> ACTIVITY
Figure out how many lines in the records below hold the string "MAXA". That number alone is the answer.

> Plain-text document sources
★ ★ ★

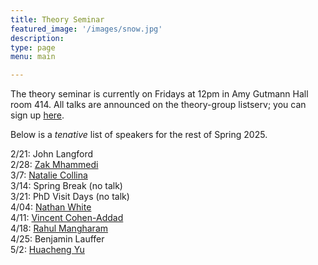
 ```yaml
---
title: Theory Seminar
featured_image: '/images/snow.jpg'
description:
type: page
menu: main

---
```


The theory seminar is currently on Fridays at 12pm in Amy Gutmann Hall room 414.
All talks are announced on the theory-group listserv; you can sign up [here](https://lists.seas.upenn.edu/mailman/listinfo/theory-group).

Below is a *tenative* list of speakers for the rest of Spring 2025.


2/21: John Langford   
2/28: [Zak Mhammedi](https://www.zakmhammedi.com/)   
3/7: [Natalie Collina](https://www.seas.upenn.edu/~ncollina/)   
3/14: Spring Break (no talk)   
3/21: PhD Visit Days (no talk)   
4/04: [Nathan White](https://www.seas.upenn.edu/~nathanlw/)   
4/11: [Vincent Cohen-Addad](https://www.di.ens.fr/~vcohen/)   
4/18: [Rahul Mangharam](https://www.seas.upenn.edu/~rahulm/)   
4/25: Benjamin Lauffer   
5/2: [Huacheng Yu](https://www.cs.princeton.edu/~hy2/)   

<!-- Talks will resume again in January. -->
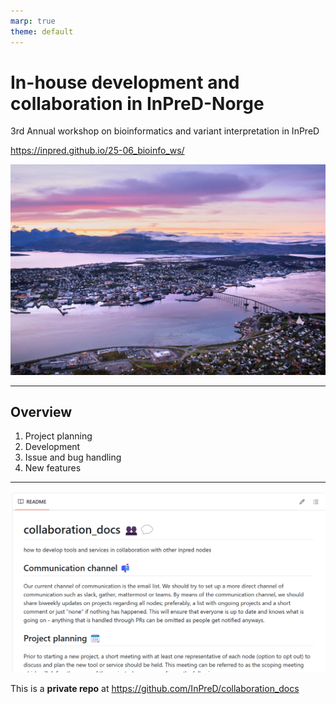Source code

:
 ```yaml
---
marp: true
theme: default
---
```


# In-house development and collaboration in InPreD-Norge

3rd Annual workshop on bioinformatics and variant interpretation in InPreD

<https://inpred.github.io/25-06_bioinfo_ws/>

![bg right](img/tromso01.png)

---

## Overview

1. Project planning
2. Development
3. Issue and bug handling
4. New features

---

![](img/collaboration_docs01.png)

This is a **private repo** at <https://github.com/InPreD/collaboration_docs> 
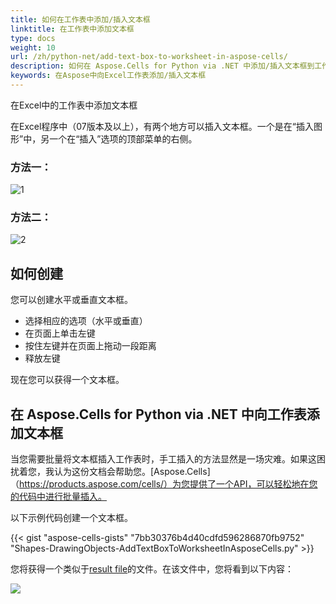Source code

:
 ```yaml
---
title: 如何在工作表中添加/插入文本框
linktitle: 在工作表中添加文本框
type: docs
weight: 10
url: /zh/python-net/add-text-box-to-worksheet-in-aspose-cells/
description: 如何在 Aspose.Cells for Python via .NET 中添加/插入文本框到工作表。
keywords: 在Aspose中向Excel工作表添加/插入文本框
---
```


在Excel中的工作表中添加文本框

在Excel程序中（07版本及以上），有两个地方可以插入文本框。一个是在“插入图形”中，另一个在“插入”选项的顶部菜单的右侧。

### 方法一：

![1](1.png)

### 方法二：

![2](2.png)

## 如何创建

您可以创建水平或垂直文本框。

- 选择相应的选项（水平或垂直）
- 在页面上单击左键
- 按住左键并在页面上拖动一段距离
- 释放左键

现在您可以获得一个文本框。

## 在 Aspose.Cells for Python via .NET 中向工作表添加文本框

当您需要批量将文本框插入工作表时，手工插入的方法显然是一场灾难。如果这困扰着您，我认为这份文档会帮助您。[Aspose.Cells]（https://products.aspose.com/cells/）为您提供了一个API，可以轻松地在您的代码中进行批量插入。

以下示例代码创建一个文本框。

{{< gist "aspose-cells-gists" "7bb30376b4d40cdfd596286870fb9752" "Shapes-DrawingObjects-AddTextBoxToWorksheetInAsposeCells.py" >}}

您将获得一个类似于[result file](result.xlsx)的文件。在该文件中，您将看到以下内容：

![](52449.png)

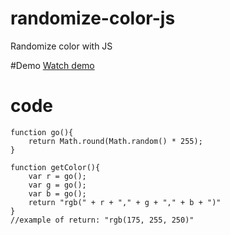 # randomize-color-js
Randomize color with JS

#Demo
[Watch demo](http://anton.temchenko.com.ua/dev/randomize-color-js/)

# code
```
function go(){
	return Math.round(Math.random() * 255);
}

function getColor(){
	var r = go();
	var g = go();
	var b = go();
	return "rgb(" + r + "," + g + "," + b + ")"
}
//example of return: "rgb(175, 255, 250)"
```
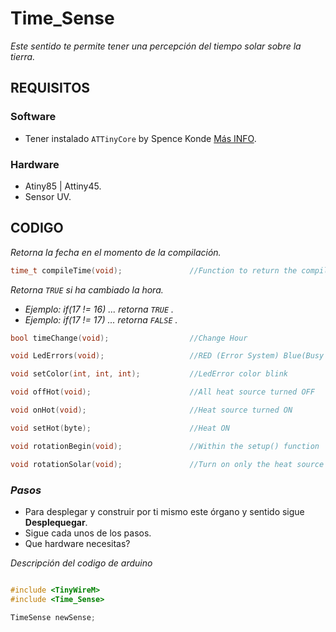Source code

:# Time_Sense

_Este sentido te permite tener una percepción del tiempo solar sobre la tierra._

## REQUISITOS

### Software
* Tener instalado `ATTinyCore` by Spence Konde [Más INFO](https://github.com/SpenceKonde/ATTinyCore).

### Hardware
* Atiny85 | Attiny45.
* Sensor UV.

## CODIGO

_Retorna la fecha en el momento de la compilación._
``` c++
time_t compileTime(void);				//Function to return the compile date and time as a time_t value
```
_Retorna ```TRUE``` si ha cambiado la hora._ 
* _Ejemplo: if(17 != 16) ... retorna `TRUE` ._
* _Ejemplo: if(17 != 17) ... retorna `FALSE` ._
``` c++
bool timeChange(void);					//Change Hour
```

``` c++
void LedErrors(void);					//RED (Error System) Blue(Busy System) Green(System is Work)
```
``` c++
void setColor(int, int, int);			//LedError color blink
```

``` c++
void offHot(void);						//All heat source turned OFF
```

``` c++
void onHot(void);						//Heat source turned ON
```

``` c++
void setHot(byte);						//Heat ON
```

``` c++
void rotationBegin(void);				//Within the setup() function 
```

``` c++
void rotationSolar(void);				//Turn on only the heat source associated with the rotation of the sun.
 ```


### *Pasos*
* Para desplegar y construir por ti mismo este órgano y sentido sigue **Desplequegar**.
* Sigue cada unos de los pasos.
* Que hardware necesitas?

_Descripción del codigo de arduino_

``` c++

#include <TinyWireM>
#include <Time_Sense>

TimeSense newSense;

```
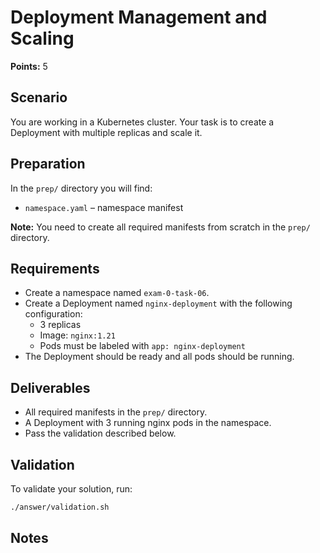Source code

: # Deployment Management and Scaling

**Points:** 5

## Scenario
You are working in a Kubernetes cluster. Your task is to create a Deployment with multiple replicas and scale it.

## Preparation
In the `prep/` directory you will find:
- `namespace.yaml` – namespace manifest

**Note:** You need to create all required manifests from scratch in the `prep/` directory.

## Requirements
- Create a namespace named `exam-0-task-06`.
- Create a Deployment named `nginx-deployment` with the following configuration:
  - 3 replicas
  - Image: `nginx:1.21`
  - Pods must be labeled with `app: nginx-deployment`
- The Deployment should be ready and all pods should be running.

## Deliverables
- All required manifests in the `prep/` directory.
- A Deployment with 3 running nginx pods in the namespace.
- Pass the validation described below.

## Validation
To validate your solution, run:

```sh
./answer/validation.sh
```

## Notes
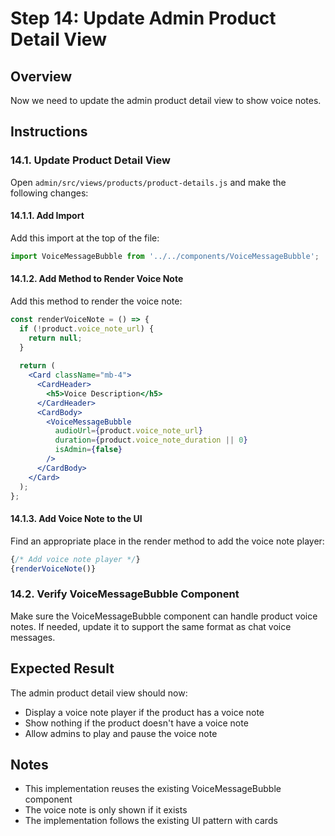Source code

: # Step 14: Update Admin Product Detail View

## Overview
Now we need to update the admin product detail view to show voice notes.

## Instructions

### 14.1. Update Product Detail View
Open `admin/src/views/products/product-details.js` and make the following changes:

#### 14.1.1. Add Import
Add this import at the top of the file:
```jsx
import VoiceMessageBubble from '../../components/VoiceMessageBubble';
```

#### 14.1.2. Add Method to Render Voice Note
Add this method to render the voice note:
```jsx
const renderVoiceNote = () => {
  if (!product.voice_note_url) {
    return null;
  }
  
  return (
    <Card className="mb-4">
      <CardHeader>
        <h5>Voice Description</h5>
      </CardHeader>
      <CardBody>
        <VoiceMessageBubble 
          audioUrl={product.voice_note_url}
          duration={product.voice_note_duration || 0}
          isAdmin={false}
        />
      </CardBody>
    </Card>
  );
};
```

#### 14.1.3. Add Voice Note to the UI
Find an appropriate place in the render method to add the voice note player:
```jsx
{/* Add voice note player */}
{renderVoiceNote()}
```

### 14.2. Verify VoiceMessageBubble Component
Make sure the VoiceMessageBubble component can handle product voice notes. If needed, update it to support the same format as chat voice messages.

## Expected Result
The admin product detail view should now:
- Display a voice note player if the product has a voice note
- Show nothing if the product doesn't have a voice note
- Allow admins to play and pause the voice note

## Notes
- This implementation reuses the existing VoiceMessageBubble component
- The voice note is only shown if it exists
- The implementation follows the existing UI pattern with cards
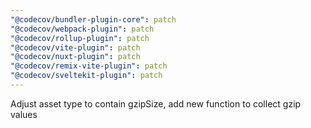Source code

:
 ```yaml
---
"@codecov/bundler-plugin-core": patch
"@codecov/webpack-plugin": patch
"@codecov/rollup-plugin": patch
"@codecov/vite-plugin": patch
"@codecov/nuxt-plugin": patch
"@codecov/remix-vite-plugin": patch
"@codecov/sveltekit-plugin": patch
---
```


Adjust asset type to contain gzipSize, add new function to collect gzip values

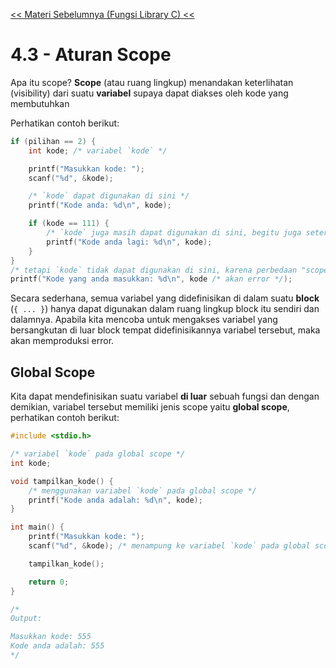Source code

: [<< Materi Sebelumnya (Fungsi Library C) <<](2-FungsiLibraryC.md)
# 4.3 - Aturan Scope

Apa itu scope? **Scope** (atau ruang lingkup) menandakan keterlihatan (visibility) dari suatu **variabel** supaya dapat diakses oleh kode yang membutuhkan

Perhatikan contoh berikut:
```c
if (pilihan == 2) {
    int kode; /* variabel `kode` */

    printf("Masukkan kode: ");
    scanf("%d", &kode);

    /* `kode` dapat digunakan di sini */
    printf("Kode anda: %d\n", kode);

    if (kode == 111) {
        /* `kode` juga masih dapat digunakan di sini, begitu juga seterusnya */
        printf("Kode anda lagi: %d\n", kode);
    }
}
/* tetapi `kode` tidak dapat digunakan di sini, karena perbedaan "scope" */
printf("Kode yang anda masukkan: %d\n", kode /* akan error */);
```

Secara sederhana, semua variabel yang didefinisikan di dalam suatu **block** (`{ ... }`) hanya dapat digunakan dalam ruang lingkup block itu sendiri dan dalamnya. Apabila kita mencoba untuk mengakses variabel yang bersangkutan di luar block tempat didefinisikannya variabel tersebut, maka akan memproduksi error.

## Global Scope

Kita dapat mendefinisikan suatu variabel **di luar** sebuah fungsi dan dengan demikian, variabel tersebut memiliki jenis scope yaitu **global scope**, perhatikan contoh berikut:

```c
#include <stdio.h>

/* variabel `kode` pada global scope */
int kode;

void tampilkan_kode() {
    /* menggunakan variabel `kode` pada global scope */
    printf("Kode anda adalah: %d\n", kode);
}

int main() {
    printf("Masukkan kode: ");
    scanf("%d", &kode); /* menampung ke variabel `kode` pada global scope */

    tampilkan_kode();

    return 0;
}

/*
Output:

Masukkan kode: 555
Kode anda adalah: 555
*/
```
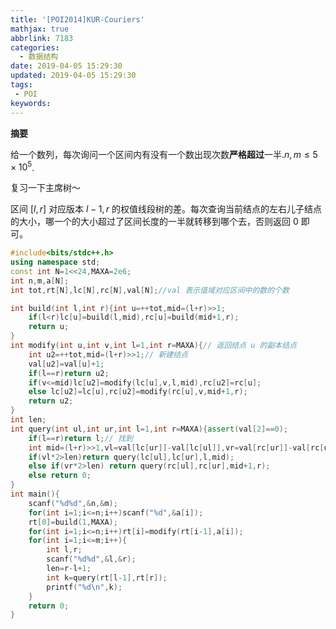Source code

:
 ```yaml
---
title: '[POI2014]KUR-Couriers'
mathjax: true
abbrlink: 7183
categories:
  - 数据结构
date: 2019-04-05 15:29:30
updated: 2019-04-05 15:29:30
tags:
 - POI
keywords:
---
```



**摘要**

给一个数列，每次询问一个区间内有没有一个数出现次数**严格超过**一半.$n,m\leq 5\times 10^5$.


<!--more-->

复习一下主席树～

区间 $[l,r]$ 对应版本 $l-1,r$ 的权值线段树的差。每次查询当前结点的左右儿子结点的大小，哪一个的大小超过了区间长度的一半就转移到哪个去，否则返回 0 即可。

```cpp
#include<bits/stdc++.h>
using namespace std;
const int N=1<<24,MAXA=2e6;
int n,m,a[N];
int tot,rt[N],lc[N],rc[N],val[N];//val 表示值域对应区间中的数的个数

int build(int l,int r){int u=++tot,mid=(l+r)>>1;
	if(l<r)lc[u]=build(l,mid),rc[u]=build(mid+1,r);
	return u;
}
int modify(int u,int v,int l=1,int r=MAXA){// 返回结点 u 的副本结点
	int u2=++tot,mid=(l+r)>>1;// 新建结点
	val[u2]=val[u]+1;
	if(l==r)return u2;
	if(v<=mid)lc[u2]=modify(lc[u],v,l,mid),rc[u2]=rc[u];
	else lc[u2]=lc[u],rc[u2]=modify(rc[u],v,mid+1,r);
	return u2;
}
int len;
int query(int ul,int ur,int l=1,int r=MAXA){assert(val[2]==0);
	if(l==r)return l;// 找到
	int mid=(l+r)>>1,vl=val[lc[ur]]-val[lc[ul]],vr=val[rc[ur]]-val[rc[ul]];
	if(vl*2>len)return query(lc[ul],lc[ur],l,mid);
	else if(vr*2>len) return query(rc[ul],rc[ur],mid+1,r);
	else return 0;
}
int main(){
    scanf("%d%d",&n,&m);
	for(int i=1;i<=n;i++)scanf("%d",&a[i]);
	rt[0]=build(1,MAXA);
	for(int i=1;i<=n;i++)rt[i]=modify(rt[i-1],a[i]);
	for(int i=1;i<=m;i++){
		int l,r;
		scanf("%d%d",&l,&r);
		len=r-l+1;
		int k=query(rt[l-1],rt[r]);
		printf("%d\n",k);
	}
	return 0;
}
```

★ ★ ★

> RESULT
4